La maggioranza assoluta per ottenere la fiducia è un'asticella fissata a quota 161. Il governo di Aspenio Letta, dopo l'abbandono di Forza Italia, ha potuto contare su 171 voti, dei quali sicuri sicuri non più di 167. Renzie parte dai 108 del Pd, dai 20 di Sciolta Civica e scissionisti casiniani e dai 29 degli alfanoidi. Il totale fa 157, ma non basta. Per scavalcare il quorum ci vogliono anche i 10 voti degli autonomisti del Gal (e siamo a 167) e, magari, anche il semaforo verde di Ciampi, Rubbia, Piano e Cattaneo, senatori a vita.
A impensierire il Rottam'attore però ci sono i civatiani, che potrebbero anche non votargli la fiducia se il programma non sarà sufficientemente "di sinistra", introduzione del reddito minimo compresa. Si tratta sulla carta di sei voti, con i quali si scenderebbe a 161, ovvero proprio alla maggioranza minima. Una cosa da cardiopalma a ogni passaggio appena importante. E poi nella minoranza del Pd i mal di pancia sono estesi e nessuno può garantire che, nel caso Pippo Civati avesse davvero il coraggio di stare all'opposizione, qualche altro senatore non sia tentato dall'aggregarsi.

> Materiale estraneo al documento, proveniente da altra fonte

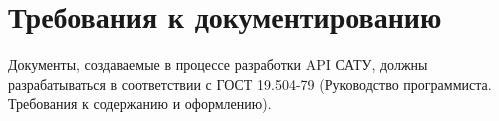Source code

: \chapter{\enskip Требования к документированию}

Документы, создаваемые в процессе разработки API САТУ, должны разрабатываться в соответствии с {ГОСТ 19.504-79 (Руководство программиста. Требования к содержанию и оформлению)}.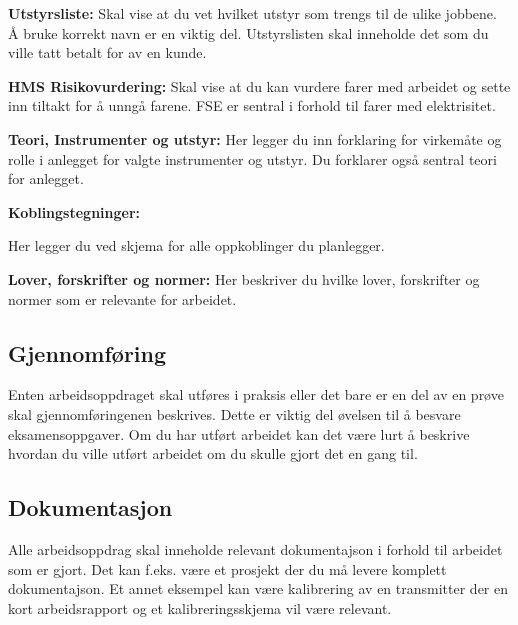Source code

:\vskip 10pt 
\textbf{Utstyrsliste:}
\vskip 10pt 
Skal vise at du vet hvilket utstyr som trengs til de ulike jobbene. Å bruke korrekt navn er en viktig del. Utstyrslisten skal inneholde det som du ville tatt betalt for av en kunde. 

\vskip 10pt 
\textbf{HMS Risikovurdering:}
\vskip 10pt 
Skal vise at du kan vurdere farer med arbeidet og sette inn tiltakt for å unngå farene. FSE er sentral i forhold til farer med elektrisitet. 

\vskip 5pt 
\vskip 10pt 
\textbf{Teori, Instrumenter og utstyr:}
\vskip 10pt 
\vskip 5pt 
Her legger du inn forklaring for virkemåte og rolle i anlegget for valgte instrumenter og utstyr. Du forklarer også sentral teori for anlegget.

\vskip 5pt 
\textbf{Koblingstegninger:}

Her legger du ved skjema for alle oppkoblinger du planlegger. 

\vskip 10pt 
\vskip 10pt 
\textbf{Lover, forskrifter og normer:}
\vskip 10pt 
Her beskriver du hvilke lover, forskrifter og normer som er relevante for arbeidet. 
\subsection{Gjennomføring}

Enten arbeidsoppdraget skal utføres i praksis eller det bare er en del av en prøve skal gjennomføringenen beskrives. Dette er viktig del øvelsen til å besvare eksamensoppgaver. 
\vskip 5pt 
Om du har utført arbeidet kan det være lurt å beskrive hvordan du ville utført arbeidet om du skulle gjort det en gang til. 
\subsection{Dokumentasjon}

\vskip 5pt 
Alle arbeidsoppdrag skal inneholde relevant dokumentajson i forhold til arbeidet som er gjort. Det kan f.eks. være et prosjekt der du må levere komplett dokumentajson. Et annet eksempel kan være kalibrering av en transmitter der en kort arbeidsrapport og et kalibreringsskjema vil være relevant.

Per questo motivo i renziani stanno lavorando sotto traccia a conquistare un qualche margine di sicurezza. La loro speranza è di portare dalla propria parte almeno 8 senatori, tra grillini scontenti e vendoliani perplessi. Anche per questa operazione, qualche giorno in più nella formazione del governo è solo un vantaggio.